• [REQUIRED ACTION]
Your task is to filter the data below down to the lines holding "nips".

[Dataset entries]
== Segment start ==

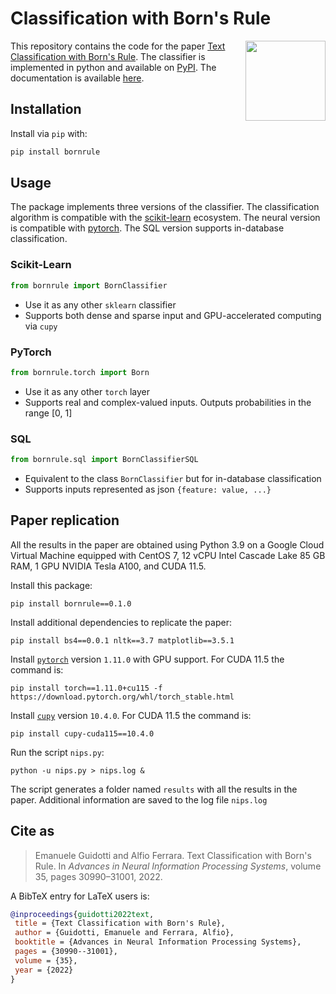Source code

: # Classification with Born's Rule

<img src="https://upload.wikimedia.org/wikipedia/en/thumb/0/08/Logo_for_Conference_on_Neural_Information_Processing_Systems.svg/1200px-Logo_for_Conference_on_Neural_Information_Processing_Systems.svg.png" align="right" height="128"/>This repository contains the code for the paper [Text Classification with Born's Rule](https://proceedings.neurips.cc/paper_files/paper/2022/hash/c88d0c9bea6230b518ce71268c8e49e0-Abstract-Conference.html). The classifier is implemented in python and available on [PyPI](https://pypi.org/project/bornrule/). The documentation is available [here](https://bornrule.eguidotti.com).

## Installation

Install via `pip` with:

```bash
pip install bornrule
```

## Usage

The package implements three versions of the classifier. The classification algorithm is compatible with the [scikit-learn](https://scikit-learn.org/) ecosystem. The neural version is compatible with [pytorch](https://pytorch.org/). The SQL version supports in-database classification.

### Scikit-Learn

```py
from bornrule import BornClassifier
```

- Use it as any other `sklearn` classifier
- Supports both dense and sparse input and GPU-accelerated computing via `cupy`

### PyTorch

```py
from bornrule.torch import Born
```

- Use it as any other `torch` layer
- Supports real and complex-valued inputs. Outputs probabilities in the range [0, 1]

### SQL

```py
from bornrule.sql import BornClassifierSQL
```

- Equivalent to the class  `BornClassifier`  but for in-database classification
- Supports inputs represented as json `{feature: value, ...}`

## Paper replication

All the results in the paper are obtained using Python 3.9 on a Google Cloud Virtual Machine equipped with 
CentOS 7, 12 vCPU Intel Cascade Lake 85 GB RAM, 1 GPU NVIDIA Tesla A100, and CUDA 11.5.

Install this package:

```commandline
pip install bornrule==0.1.0
```

Install additional dependencies to replicate the paper:

```commandline
pip install bs4==0.0.1 nltk==3.7 matplotlib==3.5.1
```

Install [`pytorch`](https://pytorch.org) version `1.11.0` with GPU support. For CUDA 11.5 the command is:
```commandline
pip install torch==1.11.0+cu115 -f https://download.pytorch.org/whl/torch_stable.html
```

Install [`cupy`](https://docs.cupy.dev/en/stable/install.html) version `10.4.0`. For CUDA 11.5 the command is:
```commandline
pip install cupy-cuda115==10.4.0
```

Run the script `nips.py`:

```commandline
python -u nips.py > nips.log &
```

The script generates a folder named `results` with all the results in the paper. Additional information are saved to the log file `nips.log`

## Cite as

>Emanuele Guidotti and Alfio Ferrara. Text Classification with Born's Rule. In *Advances in Neural Information Processing Systems*, volume 35, pages 30990–31001, 2022.

A BibTeX entry for LaTeX users is:

```bibtex
@inproceedings{guidotti2022text,
 title = {Text Classification with Born's Rule},
 author = {Guidotti, Emanuele and Ferrara, Alfio},
 booktitle = {Advances in Neural Information Processing Systems},
 pages = {30990--31001}, 
 volume = {35},
 year = {2022}
}
```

== Segment end ==

• [WRITTEN RESPONSE]
Run the script `nips.py`:
python -u nips.py > nips.log &
The script generates a folder named `results` with all the results in the paper. Additional information are saved to the log file `nips.log`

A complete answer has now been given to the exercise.